→ REQUIRED WORK: Everything from the first line of the data through the line with "## Redes Sociales" is to be echoed exactly, minus the pictures.

──────── ENTRIES SHOWN ────────

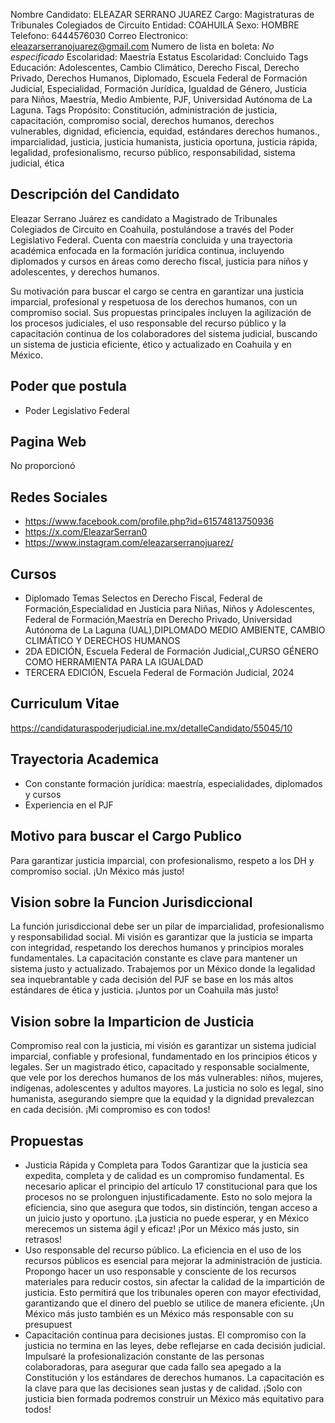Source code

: Nombre Candidato: ELEAZAR SERRANO JUAREZ
Cargo: Magistraturas de Tribunales Colegiados de Circuito
Entidad: COAHUILA
Sexo: HOMBRE
Telefono: 6444576030
Correo Electronico: eleazarserranojuarez@gmail.com
Numero de lista en boleta: *No especificado*
Escolaridad: Maestría
Estatus Escolaridad: Concluido
Tags Educación: Adolescentes, Cambio Climático, Derecho Fiscal, Derecho Privado, Derechos Humanos, Diplomado, Escuela Federal de Formación Judicial, Especialidad, Formación Jurídica, Igualdad de Género, Justicia para Niños, Maestría, Medio Ambiente, PJF, Universidad Autónoma de La Laguna.
Tags Propósito: Constitución, administración de justicia, capacitación, compromiso social, derechos humanos, derechos vulnerables, dignidad, eficiencia, equidad, estándares derechos humanos., imparcialidad, justicia, justicia humanista, justicia oportuna, justicia rápida, legalidad, profesionalismo, recurso público, responsabilidad, sistema judicial, ética


## Descripción del Candidato 

Eleazar Serrano Juárez es candidato a Magistrado de Tribunales Colegiados de Circuito en Coahuila, postulándose a través del Poder Legislativo Federal. Cuenta con maestría concluida y una trayectoria académica enfocada en la formación jurídica continua, incluyendo diplomados y cursos en áreas como derecho fiscal, justicia para niños y adolescentes, y derechos humanos. 

Su motivación para buscar el cargo se centra en garantizar una justicia imparcial, profesional y respetuosa de los derechos humanos, con un compromiso social. Sus propuestas principales incluyen la agilización de los procesos judiciales, el uso responsable del recurso público y la capacitación continua de los colaboradores del sistema judicial, buscando un sistema de justicia eficiente, ético y actualizado en Coahuila y en México.


## Poder que postula

- Poder Legislativo Federal


## Pagina Web

No proporcionó


## Redes Sociales

- https://www.facebook.com/profile.php?id=61574813750936
- https://x.com/EleazarSerran0
- https://www.instagram.com/eleazarserranojuarez/


## Cursos

- Diplomado Temas Selectos en Derecho Fiscal,  Federal de Formación,Especialidad en Justicia para Niñas, Niños y Adolescentes, Federal de Formación,Maestría en Derecho Privado, Universidad Autónoma de La Laguna (UAL),DIPLOMADO MEDIO AMBIENTE, CAMBIO CLIMÁTICO Y DERECHOS HUMANOS
- 2DA EDICIÓN, Escuela Federal de Formación Judicial,,CURSO GÉNERO COMO HERRAMIENTA PARA LA IGUALDAD
- TERCERA EDICIÓN, Escuela Federal de Formación Judicial, 2024


## Curriculum Vitae

https://candidaturaspoderjudicial.ine.mx/detalleCandidato/55045/10


## Trayectoria Academica

- Con constante formación jurídica: maestría, especialidades, diplomados y cursos
- Experiencia en el PJF


## Motivo para buscar el Cargo Publico

Para garantizar justicia imparcial, con profesionalismo, respeto a los DH y compromiso social. ¡Un México más justo!


## Vision sobre la Funcion Jurisdiccional

La función jurisdiccional debe ser un pilar de imparcialidad, profesionalismo y responsabilidad social. Mi visión es garantizar que la justicia se imparta con integridad, respetando los derechos humanos y principios morales fundamentales. La capacitación constante es clave para mantener un sistema justo y actualizado. Trabajemos por un México donde la legalidad sea inquebrantable y cada decisión del PJF se base en los más altos estándares de ética y justicia. ¡Juntos por un Coahuila más justo!


## Vision sobre la Imparticion de Justicia

Compromiso real con la justicia, mi visión es garantizar un sistema judicial imparcial, confiable y profesional, fundamentado en los principios éticos y legales. Ser un magistrado ético, capacitado y responsable socialmente, que vele por los derechos humanos de los más vulnerables: niños, mujeres, indígenas, adolescentes y adultos mayores. La justicia no solo es legal, sino humanista, asegurando siempre que la equidad y la dignidad prevalezcan en cada decisión. ¡Mi compromiso es con todos!


## Propuestas

- Justicia Rápida y Completa para Todos Garantizar que la justicia sea expedita, completa y de calidad es un compromiso fundamental. Es necesario aplicar el principio del artículo 17 constitucional para que los procesos no se prolonguen injustificadamente. Esto no solo mejora la eficiencia, sino que asegura que todos, sin distinción, tengan acceso a un juicio justo y oportuno. ¡La justicia no puede esperar, y en México merecemos un sistema ágil y eficaz! ¡Por un México más justo, sin retrasos!
- Uso responsable del recurso público. La eficiencia en el uso de los recursos públicos es esencial para mejorar la administración de justicia. Propongo hacer un uso responsable y consciente de los recursos materiales para reducir costos, sin afectar la calidad de la impartición de justicia. Esto permitirá que los tribunales operen con mayor efectividad, garantizando que el dinero del pueblo se utilice de manera eficiente. ¡Un México más justo también es un México más responsable con su presupuest
- Capacitación continua para decisiones justas. El compromiso con la justicia no termina en las leyes, debe reflejarse en cada decisión judicial. Impulsaré la profesionalización constante de las personas colaboradoras, para asegurar que cada fallo sea apegado a la Constitución y los estándares de derechos humanos. La capacitación es la clave para que las decisiones sean justas y de calidad. ¡Solo con justicia bien formada podremos construir un México más equitativo para todos!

────────

→ SOLUTION TO THIS PROBLEM:
Source code

: Nombre Candidato: ELEAZAR SERRANO JUAREZ
Cargo: Magistraturas de Tribunales Colegiados de Circuito
Entidad: COAHUILA
Sexo: HOMBRE
Telefono: 6444576030
Correo Electronico: eleazarserranojuarez@gmail.com
Numero de lista en boleta: *No especificado*
Escolaridad: Maestría
Estatus Escolaridad: Concluido
Tags Educación: Adolescentes, Cambio Climático, Derecho Fiscal, Derecho Privado, Derechos Humanos, Diplomado, Escuela Federal de Formación Judicial, Especialidad, Formación Jurídica, Igualdad de Género, Justicia para Niños, Maestría, Medio Ambiente, PJF, Universidad Autónoma de La Laguna.
Tags Propósito: Constitución, administración de justicia, capacitación, compromiso social, derechos humanos, derechos vulnerables, dignidad, eficiencia, equidad, estándares derechos humanos., imparcialidad, justicia, justicia humanista, justicia oportuna, justicia rápida, legalidad, profesionalismo, recurso público, responsabilidad, sistema judicial, ética


## Descripción del Candidato 

Eleazar Serrano Juárez es candidato a Magistrado de Tribunales Colegiados de Circuito en Coahuila, postulándose a través del Poder Legislativo Federal. Cuenta con maestría concluida y una trayectoria académica enfocada en la formación jurídica continua, incluyendo diplomados y cursos en áreas como derecho fiscal, justicia para niños y adolescentes, y derechos humanos. 

Su motivación para buscar el cargo se centra en garantizar una justicia imparcial, profesional y respetuosa de los derechos humanos, con un compromiso social. Sus propuestas principales incluyen la agilización de los procesos judiciales, el uso responsable del recurso público y la capacitación continua de los colaboradores del sistema judicial, buscando un sistema de justicia eficiente, ético y actualizado en Coahuila y en México.


## Poder que postula

- Poder Legislativo Federal


## Pagina Web

No proporcionó


## Redes Sociales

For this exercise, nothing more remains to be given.